Branchiae are wanting,
or where their first rudiments may be detected as small verruciform
prominences, these are dense cell-masses, through which the blood does
not yet flow, and which therefore have nothing to do with respiration.
An interchange of the gases of the water and blood may occur all over
the thin-skinned surface of the body; but the lateral parts of the
carapace may unhesitatingly be indicated as the chief seat of
respiration. They consist, exactly as described by Leydig in the
Daphniae, of an outer and inner lamina, the space between which is
traversed by numerous transverse partitions dilated at their ends; the
spaces between these partitions are penetrated by a more abundant flow
of blood than occurs anywhere else in the body of the Zoea. To this may
be added that a constant current of fresh water passes beneath the
carapace in a direction from behind forwards, maintained as in the adult
animal, by a foliaceous or linguiform appendage of the second pair of
maxillae (Figure 18).

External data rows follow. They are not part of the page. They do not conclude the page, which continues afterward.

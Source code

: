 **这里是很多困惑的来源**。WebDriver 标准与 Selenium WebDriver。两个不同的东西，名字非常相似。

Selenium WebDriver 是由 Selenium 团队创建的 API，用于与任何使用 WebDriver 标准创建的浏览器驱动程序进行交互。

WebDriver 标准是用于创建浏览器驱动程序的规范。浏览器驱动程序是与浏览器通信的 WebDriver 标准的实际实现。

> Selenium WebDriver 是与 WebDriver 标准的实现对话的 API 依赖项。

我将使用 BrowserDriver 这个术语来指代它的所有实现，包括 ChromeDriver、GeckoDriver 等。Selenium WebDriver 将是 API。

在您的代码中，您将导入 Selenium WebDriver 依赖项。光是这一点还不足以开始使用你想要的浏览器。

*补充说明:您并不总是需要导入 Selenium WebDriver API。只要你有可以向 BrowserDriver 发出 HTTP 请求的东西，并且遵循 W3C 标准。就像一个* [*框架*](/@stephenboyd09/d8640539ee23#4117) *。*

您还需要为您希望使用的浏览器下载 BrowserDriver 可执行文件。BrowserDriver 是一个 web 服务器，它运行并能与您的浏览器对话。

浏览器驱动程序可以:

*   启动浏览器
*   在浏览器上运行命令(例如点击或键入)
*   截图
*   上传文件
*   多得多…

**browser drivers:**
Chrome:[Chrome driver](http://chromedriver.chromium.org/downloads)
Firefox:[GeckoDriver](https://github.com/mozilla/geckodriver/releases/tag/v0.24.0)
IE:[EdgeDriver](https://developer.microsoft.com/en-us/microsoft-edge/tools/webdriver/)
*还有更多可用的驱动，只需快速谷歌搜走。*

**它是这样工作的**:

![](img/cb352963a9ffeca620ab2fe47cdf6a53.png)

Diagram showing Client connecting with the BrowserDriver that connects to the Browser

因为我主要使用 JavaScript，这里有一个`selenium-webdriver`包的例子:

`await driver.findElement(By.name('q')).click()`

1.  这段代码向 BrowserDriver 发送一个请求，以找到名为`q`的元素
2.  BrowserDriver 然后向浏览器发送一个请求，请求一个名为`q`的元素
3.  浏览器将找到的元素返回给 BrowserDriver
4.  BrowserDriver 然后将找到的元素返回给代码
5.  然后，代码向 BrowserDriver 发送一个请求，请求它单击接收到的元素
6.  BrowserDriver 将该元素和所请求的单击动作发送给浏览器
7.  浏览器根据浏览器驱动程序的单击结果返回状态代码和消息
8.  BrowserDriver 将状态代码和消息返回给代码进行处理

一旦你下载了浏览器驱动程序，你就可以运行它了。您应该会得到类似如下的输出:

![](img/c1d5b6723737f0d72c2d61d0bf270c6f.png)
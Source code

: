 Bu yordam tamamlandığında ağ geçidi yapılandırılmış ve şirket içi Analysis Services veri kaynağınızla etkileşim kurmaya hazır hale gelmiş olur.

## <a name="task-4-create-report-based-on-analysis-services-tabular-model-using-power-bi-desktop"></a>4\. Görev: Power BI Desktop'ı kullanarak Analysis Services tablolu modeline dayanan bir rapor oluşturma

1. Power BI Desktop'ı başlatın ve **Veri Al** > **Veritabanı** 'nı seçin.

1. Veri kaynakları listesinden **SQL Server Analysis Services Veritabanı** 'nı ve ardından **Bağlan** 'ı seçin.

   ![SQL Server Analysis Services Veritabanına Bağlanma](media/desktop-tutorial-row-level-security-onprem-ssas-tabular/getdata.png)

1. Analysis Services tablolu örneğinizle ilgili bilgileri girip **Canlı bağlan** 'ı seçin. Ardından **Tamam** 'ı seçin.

The addition of fine coloured particles to the
water allows this current of water to be easily detected even in small
Zoeae.
(FIGURE 17. Zoea of a Marsh Crab (Cyclograpsus ?), magnified 45 diam.
FIGURE 18. Maxilla of the second pair in the same species, magnified 180
diam.)
The Zoeae of the Crabs (Figure 17) are usually distinguished by long,
spiniform processes of the carapace.